Kenyon died in 1995, at the age of 47.

“After Jane died,” Hall said in an interview in 2006 following his appointment as U. S. Poet Laureate, “I wrote many poems of grief. For the first year, I wrote her letters. Later I wrote some poems in rhyme and meter. I had written poems in rhyme and meter when I was young, but most of my life I’ve written varieties of free verse. . . . I know whose poetry in particular was behind these poems, Thomas Hardy, who had a first marriage which ended in his wife’s death, whose marriage was very dissimilar to Jane’s and mine, but he wrote genuine and deeply moving poems of grief.”


I let her garden go.
let it go, let it go
How can I watch the hummingbird
Hover to sip
With its beak’s tip
The purple bee balm — whirring as we heard
It years ago?

The weeds rise rank and thick
let it go, let it go
Where annuals grew and burdock grows,
Where standing she
At once could see
The peony, the lily, and the rose
Rise over brick

She’d laid in patterns.
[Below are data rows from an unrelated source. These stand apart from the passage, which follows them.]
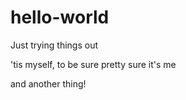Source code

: # hello-world
Just trying things out

'tis myself, to be sure
pretty sure it's me

and another thing!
Moss
let it go, let it go
Turns the bricks green, softening them
By the gray rocks
Where hollyhocks
That lofted while she lived, stem by tall stem,
Blossom with loss.

~ Donald Hall, born in 1928, American poet and essayist


Tabatha said...

What a poignant story. It's wonderful that they could make it work, being supportive and non-competitive. The connection to Thomas Hardy is interesting, too.

jama said...

Beautiful poem. Loved learning more about them :).